Hinter der Aktion dürfte ein Künstlerkollektiv stecken. Der gestrandete Wal sei eine gigantische Metapher für die Störung unseres Ökosystems, heisst es auf dessen Website.

ela./cov. An der Seepromenade beim Zürcher Utoquai liegt seit Montagmorgen ein Pottwal. In Lebensgrösse und samt Gestank. Männer in weissen Schutzanzügen haben ein provisorisches Labor aufgebaut. Einige spritzen den Wal in regelmässigen Abständen mit einem Schlauch ab. Zudem entnehmen sie Proben, vermessen und filmen den Kadaver. Als sie dem Tier einen Zahn entfernen, fliesst ihm rote Flüssigkeit aus dem Maul.

Ein Absperrgitter ist aufgebaut, dahinter stehen einige Schaulustige und fotografieren. Alle rätseln, wie das Tier hierhergekommen sein könnte. Und ob es überhaupt echt ist. Die Mitarbeiter der «International Whale Association» – so steht es auf dem Logo auf den Schutzanzügen – geben auf Englisch Auskunft.

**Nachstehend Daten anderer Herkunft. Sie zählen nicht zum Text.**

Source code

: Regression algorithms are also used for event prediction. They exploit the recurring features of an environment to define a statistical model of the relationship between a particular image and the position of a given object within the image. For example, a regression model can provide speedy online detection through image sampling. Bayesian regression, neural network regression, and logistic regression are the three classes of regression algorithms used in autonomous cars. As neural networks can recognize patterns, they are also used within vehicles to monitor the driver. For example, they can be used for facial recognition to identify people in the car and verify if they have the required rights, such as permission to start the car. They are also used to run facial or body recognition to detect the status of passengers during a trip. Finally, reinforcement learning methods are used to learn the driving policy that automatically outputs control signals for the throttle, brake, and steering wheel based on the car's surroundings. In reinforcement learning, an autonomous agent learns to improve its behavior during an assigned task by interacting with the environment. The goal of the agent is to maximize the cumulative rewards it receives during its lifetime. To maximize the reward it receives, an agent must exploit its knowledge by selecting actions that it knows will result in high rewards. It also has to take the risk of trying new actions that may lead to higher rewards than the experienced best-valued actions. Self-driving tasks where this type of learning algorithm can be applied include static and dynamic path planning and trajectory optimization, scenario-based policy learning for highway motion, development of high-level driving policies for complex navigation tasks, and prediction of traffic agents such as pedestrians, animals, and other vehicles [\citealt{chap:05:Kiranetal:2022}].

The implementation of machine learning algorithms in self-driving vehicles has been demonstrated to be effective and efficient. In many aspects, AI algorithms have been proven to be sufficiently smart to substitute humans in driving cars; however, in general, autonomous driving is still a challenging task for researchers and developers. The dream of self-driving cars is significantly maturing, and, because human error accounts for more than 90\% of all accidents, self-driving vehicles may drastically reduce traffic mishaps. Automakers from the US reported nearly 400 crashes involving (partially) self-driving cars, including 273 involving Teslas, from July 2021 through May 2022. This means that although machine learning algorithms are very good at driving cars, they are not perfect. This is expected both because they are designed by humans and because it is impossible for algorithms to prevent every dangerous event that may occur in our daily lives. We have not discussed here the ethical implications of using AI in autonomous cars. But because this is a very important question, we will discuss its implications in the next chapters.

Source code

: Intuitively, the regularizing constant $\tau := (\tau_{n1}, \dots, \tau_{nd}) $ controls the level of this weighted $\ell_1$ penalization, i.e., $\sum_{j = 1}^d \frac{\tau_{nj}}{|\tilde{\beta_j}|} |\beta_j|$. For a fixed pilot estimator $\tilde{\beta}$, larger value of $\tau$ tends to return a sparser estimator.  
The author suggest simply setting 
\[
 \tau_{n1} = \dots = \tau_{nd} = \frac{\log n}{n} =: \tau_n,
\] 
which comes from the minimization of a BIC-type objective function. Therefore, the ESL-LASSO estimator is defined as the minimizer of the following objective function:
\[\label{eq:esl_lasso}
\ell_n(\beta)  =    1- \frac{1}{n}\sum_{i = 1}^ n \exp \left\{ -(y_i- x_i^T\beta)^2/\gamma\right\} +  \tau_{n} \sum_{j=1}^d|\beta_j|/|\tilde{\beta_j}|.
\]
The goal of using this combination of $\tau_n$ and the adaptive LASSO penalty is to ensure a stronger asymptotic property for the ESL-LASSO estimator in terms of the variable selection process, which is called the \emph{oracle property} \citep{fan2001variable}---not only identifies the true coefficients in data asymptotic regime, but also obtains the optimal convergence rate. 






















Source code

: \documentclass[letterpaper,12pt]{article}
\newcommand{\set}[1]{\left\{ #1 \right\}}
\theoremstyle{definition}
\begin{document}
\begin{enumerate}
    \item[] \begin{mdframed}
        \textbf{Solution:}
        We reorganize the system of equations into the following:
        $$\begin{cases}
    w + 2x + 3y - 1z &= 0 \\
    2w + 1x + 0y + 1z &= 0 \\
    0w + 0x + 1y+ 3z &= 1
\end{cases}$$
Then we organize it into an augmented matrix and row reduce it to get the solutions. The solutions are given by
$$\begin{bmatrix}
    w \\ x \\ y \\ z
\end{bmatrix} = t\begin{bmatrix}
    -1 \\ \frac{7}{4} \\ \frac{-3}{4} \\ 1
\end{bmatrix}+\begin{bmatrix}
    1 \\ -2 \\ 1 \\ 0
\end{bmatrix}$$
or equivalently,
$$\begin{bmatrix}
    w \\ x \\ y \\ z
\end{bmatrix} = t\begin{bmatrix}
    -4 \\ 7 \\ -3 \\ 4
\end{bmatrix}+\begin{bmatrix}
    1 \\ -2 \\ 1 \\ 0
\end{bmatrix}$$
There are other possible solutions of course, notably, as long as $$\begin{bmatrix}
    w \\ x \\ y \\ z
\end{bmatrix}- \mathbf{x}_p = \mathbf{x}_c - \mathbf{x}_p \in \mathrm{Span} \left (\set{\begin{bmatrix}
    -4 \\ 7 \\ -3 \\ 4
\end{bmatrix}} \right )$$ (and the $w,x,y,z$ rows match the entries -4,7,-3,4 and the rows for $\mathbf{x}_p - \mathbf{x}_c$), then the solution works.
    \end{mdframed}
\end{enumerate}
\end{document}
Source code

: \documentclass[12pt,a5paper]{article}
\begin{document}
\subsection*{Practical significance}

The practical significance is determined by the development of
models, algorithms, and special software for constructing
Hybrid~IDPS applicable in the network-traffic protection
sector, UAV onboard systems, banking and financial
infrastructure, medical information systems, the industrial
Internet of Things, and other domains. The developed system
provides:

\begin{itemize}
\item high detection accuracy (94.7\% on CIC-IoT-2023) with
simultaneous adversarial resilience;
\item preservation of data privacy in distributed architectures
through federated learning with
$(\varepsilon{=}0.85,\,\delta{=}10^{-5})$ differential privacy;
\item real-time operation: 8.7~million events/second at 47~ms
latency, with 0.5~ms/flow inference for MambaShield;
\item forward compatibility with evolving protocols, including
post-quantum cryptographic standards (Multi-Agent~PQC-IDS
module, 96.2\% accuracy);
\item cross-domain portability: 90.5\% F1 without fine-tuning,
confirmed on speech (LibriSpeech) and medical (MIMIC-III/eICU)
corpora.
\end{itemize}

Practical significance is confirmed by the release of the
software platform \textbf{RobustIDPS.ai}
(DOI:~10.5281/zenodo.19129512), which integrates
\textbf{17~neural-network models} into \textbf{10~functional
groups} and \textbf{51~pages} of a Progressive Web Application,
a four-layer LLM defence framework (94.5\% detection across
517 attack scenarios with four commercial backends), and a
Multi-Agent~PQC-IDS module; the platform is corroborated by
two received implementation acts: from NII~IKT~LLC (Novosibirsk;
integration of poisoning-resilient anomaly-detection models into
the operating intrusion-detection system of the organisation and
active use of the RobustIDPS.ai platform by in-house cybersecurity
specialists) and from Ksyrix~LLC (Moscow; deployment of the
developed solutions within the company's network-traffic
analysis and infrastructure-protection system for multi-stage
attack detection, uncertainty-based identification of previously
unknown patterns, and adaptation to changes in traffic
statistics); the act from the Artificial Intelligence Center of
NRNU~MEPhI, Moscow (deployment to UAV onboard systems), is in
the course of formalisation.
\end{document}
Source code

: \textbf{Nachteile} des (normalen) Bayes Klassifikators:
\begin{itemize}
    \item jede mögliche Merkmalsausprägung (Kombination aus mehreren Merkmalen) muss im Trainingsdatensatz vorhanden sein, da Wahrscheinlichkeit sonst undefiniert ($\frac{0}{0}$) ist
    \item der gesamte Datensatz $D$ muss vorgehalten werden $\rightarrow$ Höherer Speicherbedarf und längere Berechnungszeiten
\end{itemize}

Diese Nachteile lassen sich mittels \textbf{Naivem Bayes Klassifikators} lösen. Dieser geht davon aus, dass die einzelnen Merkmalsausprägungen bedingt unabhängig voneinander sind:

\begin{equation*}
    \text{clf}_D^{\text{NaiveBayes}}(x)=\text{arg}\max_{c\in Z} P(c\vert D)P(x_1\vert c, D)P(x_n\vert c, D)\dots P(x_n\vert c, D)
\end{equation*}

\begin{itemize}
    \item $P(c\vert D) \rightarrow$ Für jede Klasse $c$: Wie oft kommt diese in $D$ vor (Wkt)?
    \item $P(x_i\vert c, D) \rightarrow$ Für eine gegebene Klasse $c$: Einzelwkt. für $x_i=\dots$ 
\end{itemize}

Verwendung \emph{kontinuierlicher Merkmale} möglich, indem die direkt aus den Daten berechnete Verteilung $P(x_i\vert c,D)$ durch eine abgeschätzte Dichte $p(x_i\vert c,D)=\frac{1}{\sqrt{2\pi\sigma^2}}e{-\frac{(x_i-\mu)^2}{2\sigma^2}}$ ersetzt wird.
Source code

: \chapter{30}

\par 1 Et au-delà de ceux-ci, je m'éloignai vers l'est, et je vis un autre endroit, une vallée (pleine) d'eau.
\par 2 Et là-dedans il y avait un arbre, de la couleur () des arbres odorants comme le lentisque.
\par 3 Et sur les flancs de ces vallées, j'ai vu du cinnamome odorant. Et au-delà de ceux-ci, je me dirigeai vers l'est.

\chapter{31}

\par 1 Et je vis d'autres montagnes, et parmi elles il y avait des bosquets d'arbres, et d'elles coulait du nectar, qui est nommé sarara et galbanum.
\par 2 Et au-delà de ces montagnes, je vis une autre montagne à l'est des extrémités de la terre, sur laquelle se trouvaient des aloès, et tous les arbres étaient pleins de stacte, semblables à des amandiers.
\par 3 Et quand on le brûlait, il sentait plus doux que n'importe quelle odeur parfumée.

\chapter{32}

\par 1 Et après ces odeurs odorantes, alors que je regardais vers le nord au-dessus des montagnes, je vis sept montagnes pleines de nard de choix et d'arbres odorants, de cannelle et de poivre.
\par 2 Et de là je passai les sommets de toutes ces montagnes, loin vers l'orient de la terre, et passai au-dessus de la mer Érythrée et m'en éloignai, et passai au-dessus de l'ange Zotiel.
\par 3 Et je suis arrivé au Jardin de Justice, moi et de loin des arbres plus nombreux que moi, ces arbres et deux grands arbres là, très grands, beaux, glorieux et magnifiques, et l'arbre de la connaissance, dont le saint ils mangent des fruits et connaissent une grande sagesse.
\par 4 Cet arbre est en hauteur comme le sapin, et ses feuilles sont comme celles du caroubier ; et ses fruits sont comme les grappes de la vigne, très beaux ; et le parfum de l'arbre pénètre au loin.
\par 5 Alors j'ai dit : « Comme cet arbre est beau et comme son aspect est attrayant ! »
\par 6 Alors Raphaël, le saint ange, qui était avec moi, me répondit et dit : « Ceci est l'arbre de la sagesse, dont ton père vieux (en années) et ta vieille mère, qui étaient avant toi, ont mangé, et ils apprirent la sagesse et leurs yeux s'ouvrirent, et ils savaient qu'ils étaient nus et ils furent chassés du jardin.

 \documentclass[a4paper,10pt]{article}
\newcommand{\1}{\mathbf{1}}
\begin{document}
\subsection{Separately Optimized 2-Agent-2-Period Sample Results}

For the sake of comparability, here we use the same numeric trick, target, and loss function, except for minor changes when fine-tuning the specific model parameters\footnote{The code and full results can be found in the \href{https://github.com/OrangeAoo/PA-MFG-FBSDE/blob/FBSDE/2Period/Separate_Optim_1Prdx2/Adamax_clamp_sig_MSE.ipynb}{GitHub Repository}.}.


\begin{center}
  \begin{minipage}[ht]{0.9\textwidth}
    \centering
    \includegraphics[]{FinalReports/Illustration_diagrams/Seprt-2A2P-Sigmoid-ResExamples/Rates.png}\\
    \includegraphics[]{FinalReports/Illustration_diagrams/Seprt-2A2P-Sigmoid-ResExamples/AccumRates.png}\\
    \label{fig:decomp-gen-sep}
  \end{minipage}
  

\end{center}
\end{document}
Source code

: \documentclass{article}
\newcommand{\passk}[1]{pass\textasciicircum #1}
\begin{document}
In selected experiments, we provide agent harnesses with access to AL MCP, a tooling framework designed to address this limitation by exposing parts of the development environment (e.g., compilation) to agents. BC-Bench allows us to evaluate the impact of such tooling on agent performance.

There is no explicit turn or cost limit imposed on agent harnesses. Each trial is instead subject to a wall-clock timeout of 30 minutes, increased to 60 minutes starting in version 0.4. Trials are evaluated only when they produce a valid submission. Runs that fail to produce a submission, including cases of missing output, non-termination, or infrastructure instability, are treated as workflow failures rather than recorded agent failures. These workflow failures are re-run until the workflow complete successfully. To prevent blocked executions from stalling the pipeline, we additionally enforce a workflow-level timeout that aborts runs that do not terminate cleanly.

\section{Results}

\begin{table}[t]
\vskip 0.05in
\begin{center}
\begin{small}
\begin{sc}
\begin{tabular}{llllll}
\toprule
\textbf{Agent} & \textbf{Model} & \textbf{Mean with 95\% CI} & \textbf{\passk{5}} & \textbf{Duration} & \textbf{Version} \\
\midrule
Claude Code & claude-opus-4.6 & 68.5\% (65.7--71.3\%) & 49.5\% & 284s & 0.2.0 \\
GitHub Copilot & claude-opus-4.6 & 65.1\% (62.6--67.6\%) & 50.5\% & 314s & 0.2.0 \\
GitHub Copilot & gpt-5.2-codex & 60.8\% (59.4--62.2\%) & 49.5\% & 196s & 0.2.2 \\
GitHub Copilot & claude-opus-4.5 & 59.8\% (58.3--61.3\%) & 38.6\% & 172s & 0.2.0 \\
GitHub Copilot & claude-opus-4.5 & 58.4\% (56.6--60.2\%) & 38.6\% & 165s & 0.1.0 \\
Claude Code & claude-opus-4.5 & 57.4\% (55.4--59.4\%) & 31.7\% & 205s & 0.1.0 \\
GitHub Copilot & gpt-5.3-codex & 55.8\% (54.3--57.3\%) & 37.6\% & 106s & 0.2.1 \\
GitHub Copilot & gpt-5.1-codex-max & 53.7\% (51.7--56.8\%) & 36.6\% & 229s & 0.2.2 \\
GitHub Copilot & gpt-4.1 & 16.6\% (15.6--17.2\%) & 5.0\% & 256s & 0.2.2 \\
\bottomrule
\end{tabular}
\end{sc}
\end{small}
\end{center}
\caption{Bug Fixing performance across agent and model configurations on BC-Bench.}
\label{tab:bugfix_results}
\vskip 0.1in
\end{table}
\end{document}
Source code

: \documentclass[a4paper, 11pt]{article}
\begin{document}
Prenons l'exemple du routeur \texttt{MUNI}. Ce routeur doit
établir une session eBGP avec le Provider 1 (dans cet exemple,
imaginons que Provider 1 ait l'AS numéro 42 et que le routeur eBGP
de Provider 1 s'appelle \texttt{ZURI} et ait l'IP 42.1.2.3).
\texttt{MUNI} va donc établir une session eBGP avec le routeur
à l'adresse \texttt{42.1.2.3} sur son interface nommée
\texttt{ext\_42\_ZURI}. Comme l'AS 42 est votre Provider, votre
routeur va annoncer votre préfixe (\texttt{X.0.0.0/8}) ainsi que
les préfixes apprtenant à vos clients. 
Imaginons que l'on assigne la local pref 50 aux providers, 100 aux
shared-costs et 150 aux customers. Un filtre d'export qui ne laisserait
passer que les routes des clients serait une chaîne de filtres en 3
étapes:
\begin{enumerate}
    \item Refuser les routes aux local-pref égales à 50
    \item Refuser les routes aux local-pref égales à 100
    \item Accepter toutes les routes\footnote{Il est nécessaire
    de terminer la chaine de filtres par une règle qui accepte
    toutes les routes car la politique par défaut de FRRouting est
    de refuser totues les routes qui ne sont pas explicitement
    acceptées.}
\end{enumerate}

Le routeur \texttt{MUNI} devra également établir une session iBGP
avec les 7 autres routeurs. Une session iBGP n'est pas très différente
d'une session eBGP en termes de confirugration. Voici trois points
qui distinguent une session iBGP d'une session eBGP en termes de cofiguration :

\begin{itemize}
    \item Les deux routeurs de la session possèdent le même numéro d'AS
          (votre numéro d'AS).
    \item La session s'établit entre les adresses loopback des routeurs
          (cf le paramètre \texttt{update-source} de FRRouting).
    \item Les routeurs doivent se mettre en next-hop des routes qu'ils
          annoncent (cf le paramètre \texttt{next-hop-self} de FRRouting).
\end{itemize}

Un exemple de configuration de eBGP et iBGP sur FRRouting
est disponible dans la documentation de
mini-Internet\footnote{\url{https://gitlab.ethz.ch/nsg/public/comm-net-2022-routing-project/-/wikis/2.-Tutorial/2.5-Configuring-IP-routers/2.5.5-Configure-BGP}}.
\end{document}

Ihre Erklärungen: ein Pottwal, der den Rhein hochschwimmt und alle Schleusen bis in den Zürichsee passiert? Oder doch ein ganz seltener Süsswasserwal? Vielleicht habe der Wal einem russischen Oligarchen gehört, dem er schliesslich zu gross geworden sei und der ihn ausgesetzt habe. Spätestens da wird klar, dass es sich um eine Kunstaktion handeln muss.

Künstlerkollektiv Captain Boomer

Der rund 16 Meter lange Koloss überraschte am Morgen die Passanten am Zürichsee. Mit grosser Wahrscheinlichkeit dürfte das Künstlerkollektiv Captain Boomer hinter der Aktion stecken. Es hat schon in mehreren Städten weltweit «Wale» stranden lassen, letztmals im vergangenen März im australischen Adelaide.

Die Strandung eines Wals sei schon immer ein magisches Ereignis gewesen, schreibt das Kollektiv auf seiner Website. «Dörfer erzitterten und waren begeistert, wenn es geschah. Das ist es, was wir rekonstruieren.» Zugleich sei der gestrandete Wal eine gigantische Metapher für die Störung unseres Ökosystems. «Die Menschen haben das Gefühl, dass ihre Verbindung zur Natur gestört ist. Das Spiel zwischen Fiktion und Realität verstärkt dieses Gefühl der Störung.»

Zur Aktion in Zürich hat sich das Kollektiv noch nicht offiziell geäussert. Bei vorherigen Aktionen trugen die Mitarbeiter die gleichen Anzüge. Bekennen wollen sich die Mitarbeiter der angeblichen «International Whale Association» am Montagmorgen in Zürich dazu nicht. «Es könnte sein – oder auch nicht», lautet ihre Antwort.